2010 Sol Stetin Award for Labor History
Dorothy Sue Cobble
Professor of Labor Studies, History, and Women’s and Gender Studies, Rutgers, The State University of New Jersey
Dorothy Sue Cobble received her Ph.D. in American History from Stanford University in 1986. She studies the changing nature of work, social movements, and social policy in the U.S. and globally.
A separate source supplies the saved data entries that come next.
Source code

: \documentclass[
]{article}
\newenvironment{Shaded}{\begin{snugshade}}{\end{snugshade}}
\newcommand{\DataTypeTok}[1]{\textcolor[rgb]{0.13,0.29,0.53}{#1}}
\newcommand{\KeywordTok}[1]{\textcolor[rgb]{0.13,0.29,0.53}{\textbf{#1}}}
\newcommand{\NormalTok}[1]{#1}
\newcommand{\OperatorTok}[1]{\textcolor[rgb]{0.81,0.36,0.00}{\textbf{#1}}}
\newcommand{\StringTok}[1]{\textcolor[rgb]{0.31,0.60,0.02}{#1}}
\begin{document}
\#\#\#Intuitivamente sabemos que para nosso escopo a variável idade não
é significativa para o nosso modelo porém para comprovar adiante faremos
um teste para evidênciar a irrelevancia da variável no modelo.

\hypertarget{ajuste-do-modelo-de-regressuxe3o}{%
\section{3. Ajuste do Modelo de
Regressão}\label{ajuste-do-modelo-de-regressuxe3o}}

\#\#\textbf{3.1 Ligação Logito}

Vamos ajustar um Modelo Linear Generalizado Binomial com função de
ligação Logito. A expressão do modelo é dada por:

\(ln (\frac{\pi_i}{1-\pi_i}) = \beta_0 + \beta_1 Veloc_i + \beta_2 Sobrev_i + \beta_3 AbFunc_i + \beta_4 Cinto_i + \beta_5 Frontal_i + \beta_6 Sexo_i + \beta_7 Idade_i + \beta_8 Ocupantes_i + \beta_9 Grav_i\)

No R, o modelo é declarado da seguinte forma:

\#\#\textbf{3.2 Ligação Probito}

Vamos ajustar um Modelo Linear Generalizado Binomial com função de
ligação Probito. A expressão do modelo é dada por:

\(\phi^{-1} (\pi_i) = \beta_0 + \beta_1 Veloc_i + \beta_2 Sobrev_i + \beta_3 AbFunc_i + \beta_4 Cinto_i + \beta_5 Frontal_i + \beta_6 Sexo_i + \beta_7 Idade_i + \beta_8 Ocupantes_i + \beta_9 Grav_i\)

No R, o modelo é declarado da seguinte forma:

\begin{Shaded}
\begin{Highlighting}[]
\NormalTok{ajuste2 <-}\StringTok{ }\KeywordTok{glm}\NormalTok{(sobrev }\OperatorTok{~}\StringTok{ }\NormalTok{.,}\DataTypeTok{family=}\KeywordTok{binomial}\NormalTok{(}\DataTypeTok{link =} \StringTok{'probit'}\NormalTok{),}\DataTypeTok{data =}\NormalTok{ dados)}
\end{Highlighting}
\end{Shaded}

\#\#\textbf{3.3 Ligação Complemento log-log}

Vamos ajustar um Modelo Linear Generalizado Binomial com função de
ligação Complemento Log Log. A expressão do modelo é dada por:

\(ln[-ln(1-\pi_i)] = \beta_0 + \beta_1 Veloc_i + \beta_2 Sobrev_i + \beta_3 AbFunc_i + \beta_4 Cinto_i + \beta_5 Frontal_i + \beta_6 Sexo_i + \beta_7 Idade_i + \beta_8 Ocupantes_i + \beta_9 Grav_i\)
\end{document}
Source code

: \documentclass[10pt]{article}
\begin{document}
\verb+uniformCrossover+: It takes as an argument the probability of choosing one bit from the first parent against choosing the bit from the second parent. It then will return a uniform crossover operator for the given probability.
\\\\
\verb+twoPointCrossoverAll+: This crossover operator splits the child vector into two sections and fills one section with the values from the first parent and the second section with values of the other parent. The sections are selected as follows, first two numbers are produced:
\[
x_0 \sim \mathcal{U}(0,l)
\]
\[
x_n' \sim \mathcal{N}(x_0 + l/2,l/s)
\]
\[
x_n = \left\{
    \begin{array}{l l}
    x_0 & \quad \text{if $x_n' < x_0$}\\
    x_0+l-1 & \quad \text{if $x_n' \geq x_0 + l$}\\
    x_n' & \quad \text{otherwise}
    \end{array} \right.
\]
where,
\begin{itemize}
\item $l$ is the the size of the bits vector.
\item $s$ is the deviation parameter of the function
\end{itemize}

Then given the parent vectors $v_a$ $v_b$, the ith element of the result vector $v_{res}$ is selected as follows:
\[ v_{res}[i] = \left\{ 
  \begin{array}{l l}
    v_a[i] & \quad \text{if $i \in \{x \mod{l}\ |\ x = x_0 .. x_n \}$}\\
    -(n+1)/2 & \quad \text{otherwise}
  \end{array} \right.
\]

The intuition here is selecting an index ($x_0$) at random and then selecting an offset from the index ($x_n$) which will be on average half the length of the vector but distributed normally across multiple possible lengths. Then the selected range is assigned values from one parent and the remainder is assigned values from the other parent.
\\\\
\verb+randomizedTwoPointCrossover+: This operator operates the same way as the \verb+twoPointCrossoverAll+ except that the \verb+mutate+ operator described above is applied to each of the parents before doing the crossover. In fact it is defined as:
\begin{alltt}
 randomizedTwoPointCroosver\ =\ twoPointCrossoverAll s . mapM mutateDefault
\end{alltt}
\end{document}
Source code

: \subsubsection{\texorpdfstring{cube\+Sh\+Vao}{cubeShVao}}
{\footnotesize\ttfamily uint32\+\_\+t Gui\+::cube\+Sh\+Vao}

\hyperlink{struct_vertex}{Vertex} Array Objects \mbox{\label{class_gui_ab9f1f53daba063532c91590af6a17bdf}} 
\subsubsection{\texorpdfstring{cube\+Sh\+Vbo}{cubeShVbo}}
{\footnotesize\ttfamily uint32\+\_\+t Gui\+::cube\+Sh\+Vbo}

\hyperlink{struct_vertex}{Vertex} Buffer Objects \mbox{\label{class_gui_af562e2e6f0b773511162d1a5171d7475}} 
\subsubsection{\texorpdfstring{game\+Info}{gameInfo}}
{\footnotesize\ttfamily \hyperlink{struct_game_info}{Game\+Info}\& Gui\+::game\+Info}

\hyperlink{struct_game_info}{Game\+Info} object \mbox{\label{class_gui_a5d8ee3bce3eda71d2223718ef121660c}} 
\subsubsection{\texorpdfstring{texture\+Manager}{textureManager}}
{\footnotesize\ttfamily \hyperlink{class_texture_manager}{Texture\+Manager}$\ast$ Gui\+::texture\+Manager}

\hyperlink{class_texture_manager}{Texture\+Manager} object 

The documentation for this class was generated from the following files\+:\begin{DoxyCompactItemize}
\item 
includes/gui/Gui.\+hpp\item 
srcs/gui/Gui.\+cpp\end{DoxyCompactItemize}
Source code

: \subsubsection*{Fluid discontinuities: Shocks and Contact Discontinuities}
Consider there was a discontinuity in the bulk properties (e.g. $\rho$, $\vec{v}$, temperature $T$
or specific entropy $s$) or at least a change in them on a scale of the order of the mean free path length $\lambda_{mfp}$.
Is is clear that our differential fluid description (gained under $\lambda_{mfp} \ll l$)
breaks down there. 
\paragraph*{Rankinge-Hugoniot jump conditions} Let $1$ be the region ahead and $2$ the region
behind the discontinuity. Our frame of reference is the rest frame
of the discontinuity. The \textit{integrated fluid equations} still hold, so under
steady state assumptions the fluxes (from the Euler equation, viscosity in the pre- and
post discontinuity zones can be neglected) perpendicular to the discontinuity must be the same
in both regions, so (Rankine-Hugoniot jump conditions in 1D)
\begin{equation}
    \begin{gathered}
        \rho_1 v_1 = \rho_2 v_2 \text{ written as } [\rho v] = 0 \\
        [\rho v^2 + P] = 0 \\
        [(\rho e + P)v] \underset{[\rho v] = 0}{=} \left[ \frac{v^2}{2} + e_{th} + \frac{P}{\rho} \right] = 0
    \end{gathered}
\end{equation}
Her books include the award-winning Dishing It Out: Waitresses and Their Unions in the Twentieth Century (Illinois, 1991); Women and Unions: Forging a Partnership (Cornell, 1993); The Other Women’s Movement: Workplace Justice and Social Rights in Modern America (Princeton, 2004) which won the 2005 Philip Taft Book Prize for the best book in American labor history in 2004 among other awards; and The Sex of Class: Women Transforming American Labor (Cornell, 2007).
Her essays have appeared in numerous anthologies, journals, and other publications including a recent featured article, “It’s time for New Deal feminism,” in the Washington Post (13 December 2009). Her research has been funded by the Charles Warren Center for the Study of American History at Harvard University, the Woodrow Wilson Center for International Scholars, the National Endowment for the Humanities, the American Council of Learned Societies, the U. S. Department of Labor, and other sources. Next year, as a Visiting Scholar at the Russell Sage Foundation, she will be finishing a historical study of US labor’s traditions of egalitarian liberalism and internationalism in the twentieth century. She is also working on a biography of labor feminist and consumer activist Esther Peterson. She is a senior editor of the International Labor and Working-Class History journal.